# [Dataset extract]

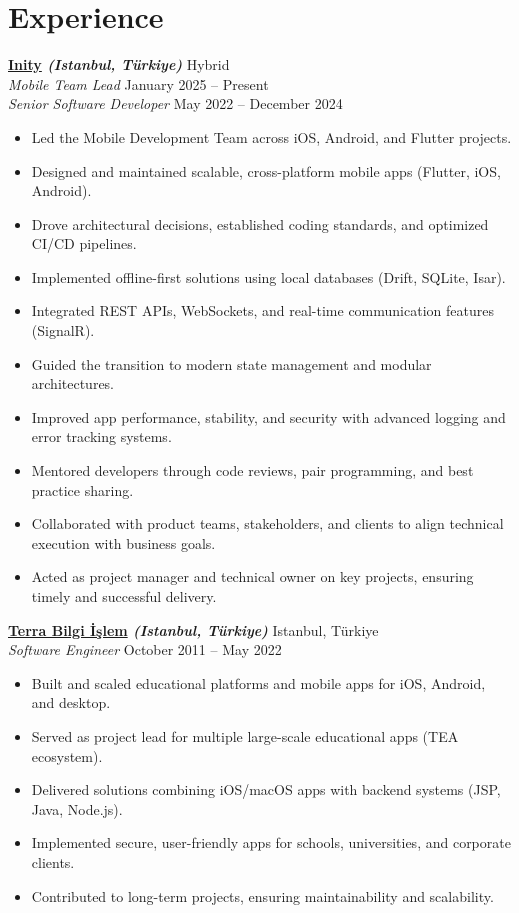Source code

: \documentclass[11pt,a4paper]{extarticle}
\begin{document}
\section{Experience}
\textbf{\href{https://inity.com.tr}{Inity} \textit{(Istanbul, Türkiye)}} \hfill Hybrid\\
\textit{Mobile Team Lead} \hfill January 2025 -- Present\\
\textit{Senior Software Developer} \hfill May 2022 -- December 2024
\begin{itemize}[leftmargin=*,noitemsep,topsep=0pt]
    \item Led the Mobile Development Team across iOS, Android, and Flutter projects.
    \item Designed and maintained scalable, cross-platform mobile apps (Flutter, iOS, Android).
    \item Drove architectural decisions, established coding standards, and optimized CI/CD pipelines.
    \item Implemented offline-first solutions using local databases (Drift, SQLite, Isar).
    \item Integrated REST APIs, WebSockets, and real-time communication features (SignalR).
    \item Guided the transition to modern state management and modular architectures.
    \item Improved app performance, stability, and security with advanced logging and error tracking systems.
    \item Mentored developers through code reviews, pair programming, and best practice sharing.
    \item Collaborated with product teams, stakeholders, and clients to align technical execution with business goals.
    \item Acted as project manager and technical owner on key projects, ensuring timely and successful delivery.
\end{itemize}

\textbf{\href{https://www.terrabilgiisilem}{Terra Bilgi İşlem} \textit{(Istanbul, Türkiye)}} \hfill Istanbul, Türkiye\\
\textit{Software Engineer} \hfill October 2011 -- May 2022
\begin{itemize}[leftmargin=*,noitemsep,topsep=0pt]
    \item Built and scaled educational platforms and mobile apps for iOS, Android, and desktop.
    \item Served as project lead for multiple large-scale educational apps (TEA ecosystem).
    \item Delivered solutions combining iOS/macOS apps with backend systems (JSP, Java, Node.js).
    \item Implemented secure, user-friendly apps for schools, universities, and corporate clients.
    \item Contributed to long-term projects, ensuring maintainability and scalability.
\end{itemize}
\end{document}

# [What this task involves]
Exactly as written, give the line containing "(Drift, SQLite, Isar)." and all remaining lines of the records.

# [Result of the exercise]
    \item Implemented offline-first solutions using local databases (Drift, SQLite, Isar).
    \item Integrated REST APIs, WebSockets, and real-time communication features (SignalR).
    \item Guided the transition to modern state management and modular architectures.
    \item Improved app performance, stability, and security with advanced logging and error tracking systems.
    \item Mentored developers through code reviews, pair programming, and best practice sharing.
    \item Collaborated with product teams, stakeholders, and clients to align technical execution with business goals.
    \item Acted as project manager and technical owner on key projects, ensuring timely and successful delivery.
\end{itemize}

\textbf{\href{https://www.terrabilgiisilem}{Terra Bilgi İşlem} \textit{(Istanbul, Türkiye)}} \hfill Istanbul, Türkiye\\
\textit{Software Engineer} \hfill October 2011 -- May 2022
\begin{itemize}[leftmargin=*,noitemsep,topsep=0pt]
    \item Built and scaled educational platforms and mobile apps for iOS, Android, and desktop.
    \item Served as project lead for multiple large-scale educational apps (TEA ecosystem).
    \item Delivered solutions combining iOS/macOS apps with backend systems (JSP, Java, Node.js).
    \item Implemented secure, user-friendly apps for schools, universities, and corporate clients.
    \item Contributed to long-term projects, ensuring maintainability and scalability.
\end{itemize}
\end{document}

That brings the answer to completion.